# New Guy here.



## ItsOver9000 (May 28, 2019)

Hows its going friends, My name is Johnathan & I am new to this forum but i am not new to gears. Im 50 years old and i am very oldschool. I have come here to learn new things and change all aspects of my "old school" knowledge/habits/routines. I look forwad to contributing. Thanks for having me guys.


----------



## ItsOver9000 (May 28, 2019)

I am also looking to gain more lean body mass! I am 5'9 , 200lbs and 13% bodyfat. Have been an doing fitness all my life! Currently surfing as much as i can and doing jiu jitsu every night. I would ideally like to achieve 9% bodyfat while maybe going up to 205 or 210.


----------



## Arnold (May 28, 2019)

Welcome!


----------



## TripleOvertime (May 28, 2019)

Welcome to the forum.

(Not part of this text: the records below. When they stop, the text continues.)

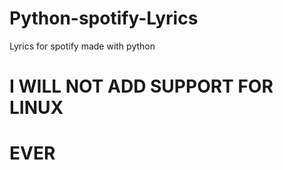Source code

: # Python-spotify-Lyrics
Lyrics for spotify made with python 


# I WILL NOT ADD SUPPORT FOR LINUX 
# EVER
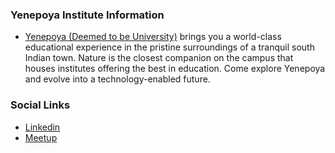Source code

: ### Yenepoya Institute Information
* [Yenepoya (Deemed to be University)](https://www.yiascm.yenepoya.edu.in/) brings you a world-class educational experience in the pristine surroundings of a tranquil south Indian town. Nature is the closest companion on the campus that houses institutes offering the best in education. Come explore Yenepoya and evolve into a technology-enabled future.

### Social Links
* [Linkedin](https://www.linkedin.com/company/owasp-yenepoya/)
* [Meetup](#)


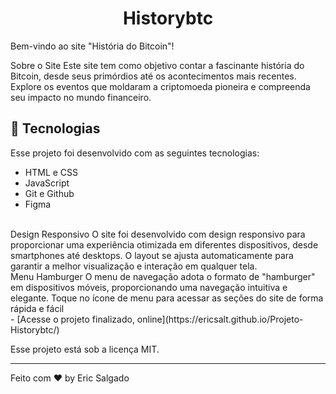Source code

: <h1 align="center"> Historybtc </h1>

Bem-vindo ao site "História do Bitcoin"!

Sobre o Site
Este site tem como objetivo contar a fascinante história do Bitcoin, desde seus primórdios até os acontecimentos mais recentes. Explore os eventos que moldaram a criptomoeda pioneira e compreenda seu impacto no mundo financeiro.

## 🚀 Tecnologias

Esse projeto foi desenvolvido com as seguintes tecnologias:

- HTML e CSS
- JavaScript
- Git e Github
- Figma

<br>  
Design Responsivo
O site foi desenvolvido com design responsivo para proporcionar uma experiência otimizada em diferentes dispositivos, desde smartphones até desktops. O layout se ajusta automaticamente para garantir a melhor visualização e interação em qualquer tela.

<br> 
Menu Hamburger
O menu de navegação adota o formato de "hamburger" em dispositivos móveis, proporcionando uma navegação intuitiva e elegante. Toque no ícone de menu para acessar as seções do site de forma rápida e fácil
 
<br> 
- [Acesse o projeto finalizado, online](https://ericsalt.github.io/Projeto-Historybtc/)

Esse projeto está sob a licença MIT.

---

Feito com ♥ by Eric Salgado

Let me know if you have any questions.


----------



## Gibbs1 (May 29, 2019)

Welcome 

Sent from my SM-N960U using Tapatalk


----------



## turkeybacon (May 29, 2019)

Welcome big guy

Sent from my SM-G950U using Tapatalk


----------



## brazey (May 29, 2019)

Welcome.....


----------



## REHH (May 30, 2019)

Welcome to the forum


----------